• **How to complete this task**: When the line with "- **Better application compatibility**" appears below, start repeating lines exactly, and keep going through the line with "VM Start Ordering is"; add nothing outside that span.

• **Records for this task**:
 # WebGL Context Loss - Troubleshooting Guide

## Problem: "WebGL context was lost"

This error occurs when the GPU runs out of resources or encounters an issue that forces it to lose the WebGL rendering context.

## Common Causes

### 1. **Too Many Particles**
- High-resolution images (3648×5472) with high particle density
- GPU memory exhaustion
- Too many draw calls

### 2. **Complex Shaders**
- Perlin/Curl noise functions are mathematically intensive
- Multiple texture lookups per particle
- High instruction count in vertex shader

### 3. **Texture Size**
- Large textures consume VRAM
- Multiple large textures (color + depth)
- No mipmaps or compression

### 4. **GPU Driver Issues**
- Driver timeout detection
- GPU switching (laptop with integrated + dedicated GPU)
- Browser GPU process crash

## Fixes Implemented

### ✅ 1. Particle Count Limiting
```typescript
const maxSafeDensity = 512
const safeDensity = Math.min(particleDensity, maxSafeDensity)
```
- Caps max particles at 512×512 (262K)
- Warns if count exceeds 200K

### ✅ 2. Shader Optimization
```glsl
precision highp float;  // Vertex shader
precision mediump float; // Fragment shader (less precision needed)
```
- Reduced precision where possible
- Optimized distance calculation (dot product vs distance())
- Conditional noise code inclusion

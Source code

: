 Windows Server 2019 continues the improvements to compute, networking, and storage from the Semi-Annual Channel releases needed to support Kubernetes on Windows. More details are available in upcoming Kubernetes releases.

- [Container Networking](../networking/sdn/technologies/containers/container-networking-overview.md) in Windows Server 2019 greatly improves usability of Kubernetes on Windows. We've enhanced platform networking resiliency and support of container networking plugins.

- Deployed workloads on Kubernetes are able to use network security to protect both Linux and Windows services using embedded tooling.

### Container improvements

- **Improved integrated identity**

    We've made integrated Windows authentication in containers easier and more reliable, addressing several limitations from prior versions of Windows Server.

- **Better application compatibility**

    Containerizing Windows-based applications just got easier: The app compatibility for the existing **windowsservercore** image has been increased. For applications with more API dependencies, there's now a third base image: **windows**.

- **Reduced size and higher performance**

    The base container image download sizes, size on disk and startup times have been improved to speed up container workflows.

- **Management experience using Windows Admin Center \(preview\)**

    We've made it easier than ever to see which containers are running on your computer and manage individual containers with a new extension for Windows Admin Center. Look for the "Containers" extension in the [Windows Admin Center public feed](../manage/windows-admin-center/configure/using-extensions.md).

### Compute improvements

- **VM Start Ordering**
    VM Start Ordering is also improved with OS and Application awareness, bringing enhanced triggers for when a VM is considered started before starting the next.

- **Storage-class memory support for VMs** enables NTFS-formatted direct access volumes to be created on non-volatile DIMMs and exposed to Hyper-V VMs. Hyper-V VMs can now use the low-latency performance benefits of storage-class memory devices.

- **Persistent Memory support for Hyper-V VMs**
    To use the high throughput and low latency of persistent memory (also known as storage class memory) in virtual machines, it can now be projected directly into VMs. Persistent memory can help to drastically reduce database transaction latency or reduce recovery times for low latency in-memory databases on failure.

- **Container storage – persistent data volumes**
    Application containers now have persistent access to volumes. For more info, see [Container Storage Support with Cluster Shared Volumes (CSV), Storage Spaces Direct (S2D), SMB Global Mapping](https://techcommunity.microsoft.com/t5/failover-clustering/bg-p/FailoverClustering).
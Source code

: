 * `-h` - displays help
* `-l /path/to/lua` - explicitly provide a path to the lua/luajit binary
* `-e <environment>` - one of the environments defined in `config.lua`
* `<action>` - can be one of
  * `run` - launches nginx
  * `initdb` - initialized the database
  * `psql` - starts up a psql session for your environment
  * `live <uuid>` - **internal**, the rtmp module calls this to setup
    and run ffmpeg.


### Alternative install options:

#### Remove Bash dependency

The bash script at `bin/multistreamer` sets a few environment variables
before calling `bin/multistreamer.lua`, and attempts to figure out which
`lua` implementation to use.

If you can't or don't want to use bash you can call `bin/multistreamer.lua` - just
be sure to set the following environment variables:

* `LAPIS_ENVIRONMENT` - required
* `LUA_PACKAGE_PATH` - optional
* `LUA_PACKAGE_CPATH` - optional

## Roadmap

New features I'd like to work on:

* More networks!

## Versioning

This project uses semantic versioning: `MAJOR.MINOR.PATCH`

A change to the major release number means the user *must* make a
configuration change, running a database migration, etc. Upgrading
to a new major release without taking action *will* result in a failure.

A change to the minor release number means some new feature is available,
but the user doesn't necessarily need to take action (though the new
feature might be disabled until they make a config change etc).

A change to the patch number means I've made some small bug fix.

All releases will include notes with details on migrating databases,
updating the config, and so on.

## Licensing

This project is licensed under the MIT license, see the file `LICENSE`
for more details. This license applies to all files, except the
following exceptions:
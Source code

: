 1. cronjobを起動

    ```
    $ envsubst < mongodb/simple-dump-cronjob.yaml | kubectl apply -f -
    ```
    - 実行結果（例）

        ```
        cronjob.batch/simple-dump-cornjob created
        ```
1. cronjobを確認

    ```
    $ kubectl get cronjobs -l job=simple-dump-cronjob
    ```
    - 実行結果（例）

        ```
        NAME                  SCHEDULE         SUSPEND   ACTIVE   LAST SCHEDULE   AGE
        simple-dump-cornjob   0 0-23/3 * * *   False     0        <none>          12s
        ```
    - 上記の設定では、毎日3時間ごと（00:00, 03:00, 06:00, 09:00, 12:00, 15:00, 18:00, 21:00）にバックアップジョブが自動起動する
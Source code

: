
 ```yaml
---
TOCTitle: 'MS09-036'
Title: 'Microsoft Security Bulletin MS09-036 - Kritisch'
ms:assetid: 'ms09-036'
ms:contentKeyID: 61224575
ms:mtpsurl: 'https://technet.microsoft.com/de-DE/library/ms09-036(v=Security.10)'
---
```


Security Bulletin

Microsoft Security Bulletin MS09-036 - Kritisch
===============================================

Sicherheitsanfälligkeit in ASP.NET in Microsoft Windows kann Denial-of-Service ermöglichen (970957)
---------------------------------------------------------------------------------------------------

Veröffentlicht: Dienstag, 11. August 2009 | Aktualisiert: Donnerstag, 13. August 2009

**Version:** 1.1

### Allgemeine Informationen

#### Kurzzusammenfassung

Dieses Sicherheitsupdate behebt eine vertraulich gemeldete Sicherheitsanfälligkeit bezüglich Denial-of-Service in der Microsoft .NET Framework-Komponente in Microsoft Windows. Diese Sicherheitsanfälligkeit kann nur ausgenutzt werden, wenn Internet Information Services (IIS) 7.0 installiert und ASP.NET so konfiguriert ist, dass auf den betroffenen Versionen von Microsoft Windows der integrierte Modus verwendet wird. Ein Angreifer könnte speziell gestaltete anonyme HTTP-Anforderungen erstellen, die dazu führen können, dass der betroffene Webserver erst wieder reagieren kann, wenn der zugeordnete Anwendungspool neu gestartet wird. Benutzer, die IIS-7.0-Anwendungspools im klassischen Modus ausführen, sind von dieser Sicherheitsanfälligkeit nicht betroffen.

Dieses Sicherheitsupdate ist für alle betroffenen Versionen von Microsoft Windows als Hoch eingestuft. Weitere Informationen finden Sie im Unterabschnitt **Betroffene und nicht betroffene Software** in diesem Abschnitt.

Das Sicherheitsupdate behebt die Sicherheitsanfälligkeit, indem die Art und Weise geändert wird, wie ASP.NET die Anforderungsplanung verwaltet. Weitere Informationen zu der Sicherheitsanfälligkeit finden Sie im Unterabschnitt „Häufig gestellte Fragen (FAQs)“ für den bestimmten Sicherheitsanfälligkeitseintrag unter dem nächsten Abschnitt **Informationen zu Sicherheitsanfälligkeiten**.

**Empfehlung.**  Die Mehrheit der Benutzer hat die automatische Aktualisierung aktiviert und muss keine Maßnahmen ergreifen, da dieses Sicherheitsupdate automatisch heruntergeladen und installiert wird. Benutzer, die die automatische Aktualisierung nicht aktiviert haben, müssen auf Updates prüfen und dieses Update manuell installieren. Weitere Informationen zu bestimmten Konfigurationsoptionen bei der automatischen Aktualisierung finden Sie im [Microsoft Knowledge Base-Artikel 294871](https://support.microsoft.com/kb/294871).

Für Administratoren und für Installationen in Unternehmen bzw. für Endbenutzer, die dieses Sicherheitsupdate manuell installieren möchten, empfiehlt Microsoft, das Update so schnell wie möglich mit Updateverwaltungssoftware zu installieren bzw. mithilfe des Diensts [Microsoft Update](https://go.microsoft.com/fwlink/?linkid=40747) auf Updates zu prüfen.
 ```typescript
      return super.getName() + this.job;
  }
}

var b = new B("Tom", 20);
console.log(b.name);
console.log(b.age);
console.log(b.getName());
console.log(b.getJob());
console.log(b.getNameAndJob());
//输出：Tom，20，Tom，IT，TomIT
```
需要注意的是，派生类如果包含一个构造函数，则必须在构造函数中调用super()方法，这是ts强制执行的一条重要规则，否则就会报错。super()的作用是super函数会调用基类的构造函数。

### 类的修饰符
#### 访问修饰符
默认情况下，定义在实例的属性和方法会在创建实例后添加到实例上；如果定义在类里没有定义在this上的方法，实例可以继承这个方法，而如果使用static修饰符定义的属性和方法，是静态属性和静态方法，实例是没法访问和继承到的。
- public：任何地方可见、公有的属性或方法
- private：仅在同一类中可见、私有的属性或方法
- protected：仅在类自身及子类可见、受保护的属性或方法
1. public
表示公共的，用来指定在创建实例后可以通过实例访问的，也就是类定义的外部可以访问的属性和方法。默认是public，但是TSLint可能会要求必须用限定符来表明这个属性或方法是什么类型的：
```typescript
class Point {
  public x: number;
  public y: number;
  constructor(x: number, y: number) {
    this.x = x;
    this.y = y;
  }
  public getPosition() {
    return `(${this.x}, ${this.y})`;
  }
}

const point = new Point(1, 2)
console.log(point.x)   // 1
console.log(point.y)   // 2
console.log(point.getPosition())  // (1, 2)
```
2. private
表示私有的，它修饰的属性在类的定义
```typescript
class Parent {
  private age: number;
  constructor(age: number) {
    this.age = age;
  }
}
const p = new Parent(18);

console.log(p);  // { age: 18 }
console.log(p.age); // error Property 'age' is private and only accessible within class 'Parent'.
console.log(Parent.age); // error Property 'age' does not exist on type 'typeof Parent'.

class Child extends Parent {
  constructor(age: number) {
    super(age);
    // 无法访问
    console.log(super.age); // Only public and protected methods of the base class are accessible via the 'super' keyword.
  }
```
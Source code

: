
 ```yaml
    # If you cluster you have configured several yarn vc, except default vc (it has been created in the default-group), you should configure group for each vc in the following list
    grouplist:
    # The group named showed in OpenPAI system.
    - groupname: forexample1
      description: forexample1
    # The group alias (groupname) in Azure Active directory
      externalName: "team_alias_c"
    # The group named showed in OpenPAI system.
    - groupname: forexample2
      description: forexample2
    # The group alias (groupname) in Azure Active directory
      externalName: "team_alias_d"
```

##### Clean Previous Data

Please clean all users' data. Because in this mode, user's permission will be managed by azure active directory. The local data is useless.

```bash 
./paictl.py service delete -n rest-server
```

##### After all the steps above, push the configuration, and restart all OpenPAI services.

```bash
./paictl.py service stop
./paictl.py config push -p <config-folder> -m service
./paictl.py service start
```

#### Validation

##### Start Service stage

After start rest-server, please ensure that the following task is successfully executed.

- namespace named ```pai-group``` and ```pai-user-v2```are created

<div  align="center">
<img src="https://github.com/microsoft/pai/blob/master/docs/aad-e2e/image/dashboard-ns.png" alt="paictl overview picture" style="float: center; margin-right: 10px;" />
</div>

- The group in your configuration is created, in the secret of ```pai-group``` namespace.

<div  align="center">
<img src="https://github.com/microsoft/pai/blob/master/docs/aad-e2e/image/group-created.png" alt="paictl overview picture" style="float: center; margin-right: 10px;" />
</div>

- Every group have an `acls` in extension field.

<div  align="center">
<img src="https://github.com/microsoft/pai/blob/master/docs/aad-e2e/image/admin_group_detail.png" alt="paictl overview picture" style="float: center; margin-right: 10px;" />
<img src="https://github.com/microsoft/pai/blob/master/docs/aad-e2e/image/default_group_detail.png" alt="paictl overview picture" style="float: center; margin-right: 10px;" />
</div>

• **Output for this exercise**:
- **Better application compatibility**

    Containerizing Windows-based applications just got easier: The app compatibility for the existing **windowsservercore** image has been increased. For applications with more API dependencies, there's now a third base image: **windows**.

- **Reduced size and higher performance**

    The base container image download sizes, size on disk and startup times have been improved to speed up container workflows.

- **Management experience using Windows Admin Center \(preview\)**

    We've made it easier than ever to see which containers are running on your computer and manage individual containers with a new extension for Windows Admin Center. Look for the "Containers" extension in the [Windows Admin Center public feed](../manage/windows-admin-center/configure/using-extensions.md).

### Compute improvements

- **VM Start Ordering**
    VM Start Ordering is also improved with OS and Application awareness, bringing enhanced triggers for when a VM is considered started before starting the next.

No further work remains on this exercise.